Post Traumatic Stress Disorder (PTSD) occurs in nursing from repeated direct and indirect exposure to traumatic situations. Nurses see every part of humanity: the good, the bad and the ugly.
In a study done prior to the COVID pandemic, 95% of psychiatric nurses in the nation matched the criteria for exposure to PTSD. Another study showed that 24% of ICU and general acute care nurses reported PTSD symptoms as well, while only 17% of emergency room nurses had a probable PTSD diagnosis.
Karen J. Foli, an associate professor at Purdue School of Nursing in Indiana, published an article in April noting that of the 1478 questionnaires, 372 nurses commented about job trauma they had experienced. Responding nurses who work longer shifts and are exposed to unsafe situations that jeopardize patient safety only intensified these findings.

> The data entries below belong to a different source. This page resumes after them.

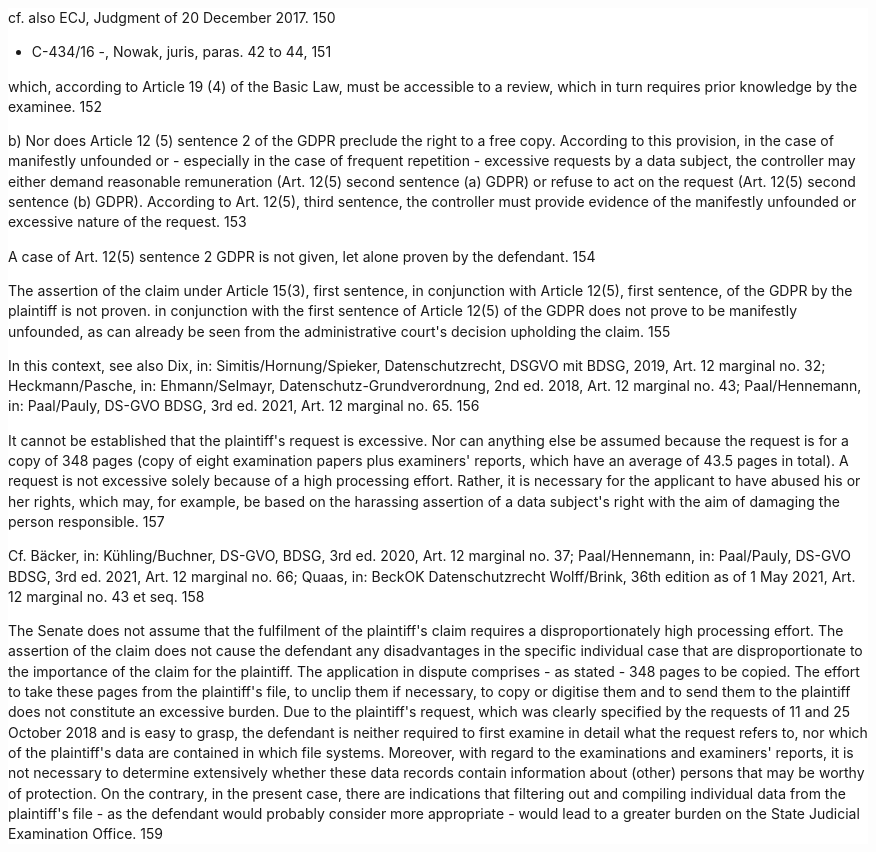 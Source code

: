 cf. also ECJ, Judgment of 20 December 2017.
150

- C-434/16 -, Nowak, juris, paras. 42 to 44,
151

which, according to Article 19 (4) of the Basic Law, must be accessible to a review, which in turn requires prior knowledge by the examinee.
152

b) Nor does Article 12 (5) sentence 2 of the GDPR preclude the right to a free copy. According to this provision, in the case of manifestly unfounded or - especially in the case of frequent repetition - excessive requests by a data subject, the controller may either demand reasonable remuneration (Art. 12(5) second sentence (a) GDPR) or refuse to act on the request (Art. 12(5) second sentence (b) GDPR). According to Art. 12(5), third sentence, the controller must provide evidence of the manifestly unfounded or excessive nature of the request.
153

A case of Art. 12(5) sentence 2 GDPR is not given, let alone proven by the defendant.
154

The assertion of the claim under Article 15(3), first sentence, in conjunction with Article 12(5), first sentence, of the GDPR by the plaintiff is not proven. in conjunction with the first sentence of Article 12(5) of the GDPR does not prove to be manifestly unfounded, as can already be seen from the administrative court's decision upholding the claim.
155

In this context, see also Dix, in: Simitis/Hornung/Spieker, Datenschutzrecht, DSGVO mit BDSG, 2019, Art. 12 marginal no. 32; Heckmann/Pasche, in: Ehmann/Selmayr, Datenschutz-Grundverordnung, 2nd ed. 2018, Art. 12 marginal no. 43; Paal/Hennemann, in: Paal/Pauly, DS-GVO BDSG, 3rd ed. 2021, Art. 12 marginal no. 65.
156

It cannot be established that the plaintiff's request is excessive. Nor can anything else be assumed because the request is for a copy of 348 pages (copy of eight examination papers plus examiners' reports, which have an average of 43.5 pages in total). A request is not excessive solely because of a high processing effort. Rather, it is necessary for the applicant to have abused his or her rights, which may, for example, be based on the harassing assertion of a data subject's right with the aim of damaging the person responsible.
157

Cf. Bäcker, in: Kühling/Buchner, DS-GVO, BDSG, 3rd ed. 2020, Art. 12 marginal no. 37; Paal/Hennemann, in: Paal/Pauly, DS-GVO BDSG, 3rd ed. 2021, Art. 12 marginal no. 66; Quaas, in: BeckOK Datenschutzrecht Wolff/Brink, 36th edition as of 1 May 2021, Art. 12 marginal no. 43 et seq.
158

The Senate does not assume that the fulfilment of the plaintiff's claim requires a disproportionately high processing effort. The assertion of the claim does not cause the defendant any disadvantages in the specific individual case that are disproportionate to the importance of the claim for the plaintiff. The application in dispute comprises - as stated - 348 pages to be copied. The effort to take these pages from the plaintiff's file, to unclip them if necessary, to copy or digitise them and to send them to the plaintiff does not constitute an excessive burden. Due to the plaintiff's request, which was clearly specified by the requests of 11 and 25 October 2018 and is easy to grasp, the defendant is neither required to first examine in detail what the request refers to, nor which of the plaintiff's data are contained in which file systems. Moreover, with regard to the examinations and examiners' reports, it is not necessary to determine extensively whether these data records contain information about (other) persons that may be worthy of protection. On the contrary, in the present case, there are indications that filtering out and compiling individual data from the plaintiff's file - as the defendant would probably consider more appropriate - would lead to a greater burden on the State Judicial Examination Office.
159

Nurses are required to hurry through tasks, going without food and hydration during their shifts, sometimes without even a restroom break, resulted in unwittingly falsifying patient care documentation. Nurses experienced a range of emotions among which were stress, anxiety, grief, guilt, anger, burnout, and flashback.
According to a February 3rd press release from the University of California at San Diego (USC-San Diego Health), the suicide rates for the nation’s female nurses was 10 out of 100,000 while for male nurses it was 33 per 100,000! This data was compared to the general public counterparts which were 7 out of 100,000 for females and 27 per 100,000 for males.
According to the World Health Organization, suicide is the 10th leading cause of death in the global population. It is so sad that nurses are the forerunners in these studies. Most nurses recover naturally from the mental and physical toll that befalls them, however, a small minority will not.
As a nurse, it is important that you get the help that you need, to work in a safe, supportive workplace and to get early intervention if necessary.
Here are some courses available from nurse.com which can help you understand more about PTSD and anxiety disorder.
In the meantime, if you are not working in an environment that is safe and supportive, maybe you need a change because your mental health and wellbeing are too important, and so is your license. You can always get another job but not another license.